(Extracted records)

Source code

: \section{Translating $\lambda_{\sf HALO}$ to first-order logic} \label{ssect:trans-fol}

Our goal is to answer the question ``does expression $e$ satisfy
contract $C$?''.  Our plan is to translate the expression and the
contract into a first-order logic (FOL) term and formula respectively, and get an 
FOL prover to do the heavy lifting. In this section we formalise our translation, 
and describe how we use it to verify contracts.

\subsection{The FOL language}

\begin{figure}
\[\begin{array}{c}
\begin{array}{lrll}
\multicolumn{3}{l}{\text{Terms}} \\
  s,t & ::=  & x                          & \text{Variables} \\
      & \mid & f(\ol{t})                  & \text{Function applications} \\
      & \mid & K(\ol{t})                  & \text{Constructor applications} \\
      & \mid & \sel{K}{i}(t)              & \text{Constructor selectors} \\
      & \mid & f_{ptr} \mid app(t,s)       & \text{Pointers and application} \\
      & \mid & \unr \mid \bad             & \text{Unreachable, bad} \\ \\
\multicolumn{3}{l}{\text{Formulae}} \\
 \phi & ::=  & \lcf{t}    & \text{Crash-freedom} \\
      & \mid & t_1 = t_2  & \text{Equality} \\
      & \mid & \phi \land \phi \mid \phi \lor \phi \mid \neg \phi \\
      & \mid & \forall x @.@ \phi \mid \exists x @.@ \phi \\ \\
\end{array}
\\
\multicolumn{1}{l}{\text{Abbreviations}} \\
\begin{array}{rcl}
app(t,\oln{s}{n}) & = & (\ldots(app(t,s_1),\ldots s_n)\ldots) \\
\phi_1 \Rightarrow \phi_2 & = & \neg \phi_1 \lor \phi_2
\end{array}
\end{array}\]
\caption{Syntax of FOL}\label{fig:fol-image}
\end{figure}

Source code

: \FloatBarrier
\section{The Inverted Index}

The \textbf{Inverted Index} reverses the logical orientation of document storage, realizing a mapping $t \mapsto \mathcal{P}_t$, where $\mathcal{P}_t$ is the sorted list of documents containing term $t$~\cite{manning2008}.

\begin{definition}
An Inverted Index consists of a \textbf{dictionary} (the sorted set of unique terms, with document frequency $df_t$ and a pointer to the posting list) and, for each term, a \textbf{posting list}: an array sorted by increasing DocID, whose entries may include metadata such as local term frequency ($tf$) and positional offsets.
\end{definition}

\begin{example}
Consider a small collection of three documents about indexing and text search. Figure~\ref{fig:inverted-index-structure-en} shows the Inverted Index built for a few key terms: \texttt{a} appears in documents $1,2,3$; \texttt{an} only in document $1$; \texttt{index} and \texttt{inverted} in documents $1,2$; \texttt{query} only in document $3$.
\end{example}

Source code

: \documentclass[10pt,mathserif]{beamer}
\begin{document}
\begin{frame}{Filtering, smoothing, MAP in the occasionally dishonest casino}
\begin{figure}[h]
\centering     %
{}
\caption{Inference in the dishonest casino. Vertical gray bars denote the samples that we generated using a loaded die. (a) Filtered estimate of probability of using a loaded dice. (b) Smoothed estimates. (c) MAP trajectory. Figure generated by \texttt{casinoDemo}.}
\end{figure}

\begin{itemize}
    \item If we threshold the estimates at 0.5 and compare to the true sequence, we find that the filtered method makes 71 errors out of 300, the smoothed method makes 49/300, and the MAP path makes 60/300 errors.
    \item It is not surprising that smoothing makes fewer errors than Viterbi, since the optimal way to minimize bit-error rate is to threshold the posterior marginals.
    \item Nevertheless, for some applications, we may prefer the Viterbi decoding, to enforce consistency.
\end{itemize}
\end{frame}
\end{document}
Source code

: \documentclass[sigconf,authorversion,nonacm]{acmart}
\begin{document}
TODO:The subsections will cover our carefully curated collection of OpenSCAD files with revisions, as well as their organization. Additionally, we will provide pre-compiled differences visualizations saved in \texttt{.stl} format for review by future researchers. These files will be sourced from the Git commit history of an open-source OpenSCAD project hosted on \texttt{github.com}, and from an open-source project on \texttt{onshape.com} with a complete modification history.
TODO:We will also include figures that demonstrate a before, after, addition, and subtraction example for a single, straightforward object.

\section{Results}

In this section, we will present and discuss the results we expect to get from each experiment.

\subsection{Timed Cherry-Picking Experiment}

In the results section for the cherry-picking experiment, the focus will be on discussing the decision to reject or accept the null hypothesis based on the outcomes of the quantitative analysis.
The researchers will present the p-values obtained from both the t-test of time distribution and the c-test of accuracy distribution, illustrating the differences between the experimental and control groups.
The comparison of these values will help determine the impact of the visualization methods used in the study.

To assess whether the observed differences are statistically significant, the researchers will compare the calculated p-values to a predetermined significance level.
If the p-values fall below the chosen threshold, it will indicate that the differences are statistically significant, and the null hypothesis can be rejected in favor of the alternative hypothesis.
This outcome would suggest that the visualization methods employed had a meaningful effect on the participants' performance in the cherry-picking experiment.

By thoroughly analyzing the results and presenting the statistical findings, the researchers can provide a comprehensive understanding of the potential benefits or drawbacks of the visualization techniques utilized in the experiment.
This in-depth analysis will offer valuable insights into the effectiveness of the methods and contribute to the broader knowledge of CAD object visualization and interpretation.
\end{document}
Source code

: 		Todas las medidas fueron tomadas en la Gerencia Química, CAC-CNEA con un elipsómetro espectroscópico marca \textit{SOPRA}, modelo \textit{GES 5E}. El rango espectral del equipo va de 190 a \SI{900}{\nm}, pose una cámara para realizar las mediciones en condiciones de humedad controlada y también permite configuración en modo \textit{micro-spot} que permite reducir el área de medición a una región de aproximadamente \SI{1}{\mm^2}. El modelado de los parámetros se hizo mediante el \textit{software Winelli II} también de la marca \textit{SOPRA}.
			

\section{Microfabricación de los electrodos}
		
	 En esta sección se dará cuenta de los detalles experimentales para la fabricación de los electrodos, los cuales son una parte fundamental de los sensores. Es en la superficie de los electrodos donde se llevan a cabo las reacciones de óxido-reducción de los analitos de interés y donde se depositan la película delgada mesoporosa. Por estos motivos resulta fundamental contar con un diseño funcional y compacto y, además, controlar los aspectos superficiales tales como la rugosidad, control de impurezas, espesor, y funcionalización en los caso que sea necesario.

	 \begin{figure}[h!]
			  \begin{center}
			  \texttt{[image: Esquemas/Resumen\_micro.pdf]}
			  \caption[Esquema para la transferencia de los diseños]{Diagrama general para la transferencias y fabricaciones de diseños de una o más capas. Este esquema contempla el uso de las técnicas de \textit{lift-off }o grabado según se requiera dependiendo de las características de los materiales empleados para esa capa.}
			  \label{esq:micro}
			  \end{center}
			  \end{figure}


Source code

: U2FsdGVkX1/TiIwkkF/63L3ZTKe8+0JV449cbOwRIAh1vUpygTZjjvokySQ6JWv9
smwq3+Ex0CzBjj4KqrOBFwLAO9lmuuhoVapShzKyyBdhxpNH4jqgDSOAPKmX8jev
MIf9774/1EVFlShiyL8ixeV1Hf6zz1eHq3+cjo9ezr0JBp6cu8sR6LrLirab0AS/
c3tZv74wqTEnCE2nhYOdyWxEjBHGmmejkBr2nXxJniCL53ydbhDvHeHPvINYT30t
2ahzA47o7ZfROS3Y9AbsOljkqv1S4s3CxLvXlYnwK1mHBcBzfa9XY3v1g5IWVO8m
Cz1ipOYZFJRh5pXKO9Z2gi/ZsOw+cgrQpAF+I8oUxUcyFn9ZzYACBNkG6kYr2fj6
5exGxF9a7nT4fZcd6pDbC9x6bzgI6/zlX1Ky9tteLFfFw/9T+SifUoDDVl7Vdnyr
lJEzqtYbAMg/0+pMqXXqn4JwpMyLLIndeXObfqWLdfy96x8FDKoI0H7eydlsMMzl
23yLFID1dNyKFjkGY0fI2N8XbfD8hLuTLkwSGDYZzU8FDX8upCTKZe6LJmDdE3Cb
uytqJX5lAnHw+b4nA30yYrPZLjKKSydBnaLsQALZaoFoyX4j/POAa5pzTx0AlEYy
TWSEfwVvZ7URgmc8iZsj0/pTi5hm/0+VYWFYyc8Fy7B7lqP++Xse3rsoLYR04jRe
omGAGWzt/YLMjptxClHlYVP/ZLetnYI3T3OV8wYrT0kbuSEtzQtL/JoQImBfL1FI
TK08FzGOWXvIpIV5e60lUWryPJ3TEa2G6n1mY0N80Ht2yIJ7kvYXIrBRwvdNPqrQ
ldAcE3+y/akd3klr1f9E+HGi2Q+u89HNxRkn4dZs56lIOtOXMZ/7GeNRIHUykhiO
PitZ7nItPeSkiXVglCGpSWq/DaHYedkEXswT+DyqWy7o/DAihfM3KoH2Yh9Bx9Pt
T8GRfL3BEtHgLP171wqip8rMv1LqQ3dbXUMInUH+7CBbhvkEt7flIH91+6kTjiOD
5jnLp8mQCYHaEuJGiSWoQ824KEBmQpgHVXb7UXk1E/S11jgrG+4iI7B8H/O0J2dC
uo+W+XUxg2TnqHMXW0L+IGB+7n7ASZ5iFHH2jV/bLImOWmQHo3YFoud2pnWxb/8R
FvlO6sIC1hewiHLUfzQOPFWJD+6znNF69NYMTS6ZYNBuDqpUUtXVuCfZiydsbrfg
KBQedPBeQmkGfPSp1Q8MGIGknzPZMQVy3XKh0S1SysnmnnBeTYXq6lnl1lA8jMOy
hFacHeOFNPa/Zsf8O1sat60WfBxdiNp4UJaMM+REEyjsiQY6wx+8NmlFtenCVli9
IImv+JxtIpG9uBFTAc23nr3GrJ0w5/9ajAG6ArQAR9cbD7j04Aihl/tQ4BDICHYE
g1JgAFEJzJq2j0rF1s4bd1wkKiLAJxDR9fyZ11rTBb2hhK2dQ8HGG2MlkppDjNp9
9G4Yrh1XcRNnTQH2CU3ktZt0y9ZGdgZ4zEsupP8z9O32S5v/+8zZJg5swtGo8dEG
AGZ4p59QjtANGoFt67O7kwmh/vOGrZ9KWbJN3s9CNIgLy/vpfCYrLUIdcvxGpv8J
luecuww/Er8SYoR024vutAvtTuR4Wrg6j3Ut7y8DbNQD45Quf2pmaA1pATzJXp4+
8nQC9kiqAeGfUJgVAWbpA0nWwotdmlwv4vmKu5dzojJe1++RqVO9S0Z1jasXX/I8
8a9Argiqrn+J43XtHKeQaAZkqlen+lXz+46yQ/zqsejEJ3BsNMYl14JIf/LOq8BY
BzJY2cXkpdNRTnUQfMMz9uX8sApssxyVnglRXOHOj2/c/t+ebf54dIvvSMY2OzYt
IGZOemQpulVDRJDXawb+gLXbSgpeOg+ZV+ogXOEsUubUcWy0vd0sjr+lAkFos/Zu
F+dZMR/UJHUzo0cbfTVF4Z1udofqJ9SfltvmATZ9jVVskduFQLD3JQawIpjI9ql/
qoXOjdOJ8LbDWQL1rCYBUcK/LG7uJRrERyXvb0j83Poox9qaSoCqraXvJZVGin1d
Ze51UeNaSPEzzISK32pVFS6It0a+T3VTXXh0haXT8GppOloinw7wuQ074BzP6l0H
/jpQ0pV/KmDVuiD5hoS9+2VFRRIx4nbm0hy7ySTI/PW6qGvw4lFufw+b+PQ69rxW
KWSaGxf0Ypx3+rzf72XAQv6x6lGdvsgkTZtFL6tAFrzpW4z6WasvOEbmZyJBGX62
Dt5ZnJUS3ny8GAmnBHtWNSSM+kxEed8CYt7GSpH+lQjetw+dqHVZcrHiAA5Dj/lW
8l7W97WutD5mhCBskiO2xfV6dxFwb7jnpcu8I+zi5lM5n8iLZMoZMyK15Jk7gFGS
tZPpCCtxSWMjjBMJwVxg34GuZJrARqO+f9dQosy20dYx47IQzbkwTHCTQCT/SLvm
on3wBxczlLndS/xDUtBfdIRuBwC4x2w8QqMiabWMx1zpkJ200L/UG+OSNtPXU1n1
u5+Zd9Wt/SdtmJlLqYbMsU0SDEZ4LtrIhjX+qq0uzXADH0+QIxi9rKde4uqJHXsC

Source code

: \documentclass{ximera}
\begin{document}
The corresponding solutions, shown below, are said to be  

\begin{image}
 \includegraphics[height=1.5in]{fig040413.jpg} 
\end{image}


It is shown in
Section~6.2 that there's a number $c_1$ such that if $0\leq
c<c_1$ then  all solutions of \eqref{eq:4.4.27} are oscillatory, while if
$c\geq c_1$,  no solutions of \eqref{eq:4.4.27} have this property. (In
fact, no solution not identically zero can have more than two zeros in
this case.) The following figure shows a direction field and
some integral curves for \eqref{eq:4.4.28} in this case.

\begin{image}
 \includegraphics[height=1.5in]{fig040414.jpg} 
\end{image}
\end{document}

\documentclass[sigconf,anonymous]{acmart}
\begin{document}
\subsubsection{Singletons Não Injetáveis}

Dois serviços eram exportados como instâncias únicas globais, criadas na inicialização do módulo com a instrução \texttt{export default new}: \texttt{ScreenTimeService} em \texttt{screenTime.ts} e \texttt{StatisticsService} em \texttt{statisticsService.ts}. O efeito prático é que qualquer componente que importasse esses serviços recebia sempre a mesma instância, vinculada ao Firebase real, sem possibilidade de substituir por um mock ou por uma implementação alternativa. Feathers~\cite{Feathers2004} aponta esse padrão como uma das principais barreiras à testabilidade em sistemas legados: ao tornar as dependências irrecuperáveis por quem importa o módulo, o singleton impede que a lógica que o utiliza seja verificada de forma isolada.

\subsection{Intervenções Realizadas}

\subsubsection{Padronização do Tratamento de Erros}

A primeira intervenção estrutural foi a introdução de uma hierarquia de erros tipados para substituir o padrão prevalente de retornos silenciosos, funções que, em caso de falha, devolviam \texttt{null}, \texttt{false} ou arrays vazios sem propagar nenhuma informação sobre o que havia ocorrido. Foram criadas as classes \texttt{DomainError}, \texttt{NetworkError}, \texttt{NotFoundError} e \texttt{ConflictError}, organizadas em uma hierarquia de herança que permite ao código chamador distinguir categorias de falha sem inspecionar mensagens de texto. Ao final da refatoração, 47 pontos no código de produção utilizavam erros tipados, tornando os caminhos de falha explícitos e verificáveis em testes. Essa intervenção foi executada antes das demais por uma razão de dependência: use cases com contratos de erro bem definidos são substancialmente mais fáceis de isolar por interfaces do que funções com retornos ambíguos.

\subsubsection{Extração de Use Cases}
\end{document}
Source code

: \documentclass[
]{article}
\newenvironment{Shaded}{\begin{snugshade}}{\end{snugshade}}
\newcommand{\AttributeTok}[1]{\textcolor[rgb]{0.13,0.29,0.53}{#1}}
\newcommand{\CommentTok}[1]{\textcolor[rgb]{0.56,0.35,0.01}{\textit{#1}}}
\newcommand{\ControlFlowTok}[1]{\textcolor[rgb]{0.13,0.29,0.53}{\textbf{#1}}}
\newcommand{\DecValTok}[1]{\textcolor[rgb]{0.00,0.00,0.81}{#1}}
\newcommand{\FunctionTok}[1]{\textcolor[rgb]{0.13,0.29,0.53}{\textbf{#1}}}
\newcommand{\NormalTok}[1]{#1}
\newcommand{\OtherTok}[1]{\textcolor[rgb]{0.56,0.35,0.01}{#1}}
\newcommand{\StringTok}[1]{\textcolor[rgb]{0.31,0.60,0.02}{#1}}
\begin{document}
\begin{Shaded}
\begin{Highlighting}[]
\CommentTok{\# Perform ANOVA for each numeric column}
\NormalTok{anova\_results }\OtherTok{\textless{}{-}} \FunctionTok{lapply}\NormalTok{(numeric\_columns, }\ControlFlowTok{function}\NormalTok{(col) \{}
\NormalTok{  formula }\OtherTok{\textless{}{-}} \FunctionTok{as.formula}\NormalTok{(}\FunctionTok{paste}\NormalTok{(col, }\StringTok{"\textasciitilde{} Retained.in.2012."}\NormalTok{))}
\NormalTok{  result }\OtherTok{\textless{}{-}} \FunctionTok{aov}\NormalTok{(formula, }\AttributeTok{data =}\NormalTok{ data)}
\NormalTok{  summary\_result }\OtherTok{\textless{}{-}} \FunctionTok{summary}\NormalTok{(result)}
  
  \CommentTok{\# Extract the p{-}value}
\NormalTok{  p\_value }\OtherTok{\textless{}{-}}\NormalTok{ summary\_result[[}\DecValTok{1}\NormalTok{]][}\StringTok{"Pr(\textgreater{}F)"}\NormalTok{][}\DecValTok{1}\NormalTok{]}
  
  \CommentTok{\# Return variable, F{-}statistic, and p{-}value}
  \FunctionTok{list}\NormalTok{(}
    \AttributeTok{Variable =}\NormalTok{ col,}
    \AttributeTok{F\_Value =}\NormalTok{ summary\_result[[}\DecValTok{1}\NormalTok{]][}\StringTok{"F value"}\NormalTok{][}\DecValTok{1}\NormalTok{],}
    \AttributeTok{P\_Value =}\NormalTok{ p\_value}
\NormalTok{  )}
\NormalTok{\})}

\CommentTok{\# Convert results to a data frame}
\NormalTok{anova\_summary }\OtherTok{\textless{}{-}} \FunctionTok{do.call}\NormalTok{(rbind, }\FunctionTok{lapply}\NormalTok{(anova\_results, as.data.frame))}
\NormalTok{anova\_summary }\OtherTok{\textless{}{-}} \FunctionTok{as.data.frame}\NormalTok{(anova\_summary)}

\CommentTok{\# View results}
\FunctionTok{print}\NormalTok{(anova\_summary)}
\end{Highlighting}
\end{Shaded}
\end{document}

__What you are asked to do__. Where the word "estimates" appears in a line of the entries, copy that line.

__Your solution__.
\caption{Inference in the dishonest casino. Vertical gray bars denote the samples that we generated using a loaded die. (a) Filtered estimate of probability of using a loaded dice. (b) Smoothed estimates. (c) MAP trajectory. Figure generated by \texttt{casinoDemo}.}
    \item If we threshold the estimates at 0.5 and compare to the true sequence, we find that the filtered method makes 71 errors out of 300, the smoothed method makes 49/300, and the MAP path makes 60/300 errors.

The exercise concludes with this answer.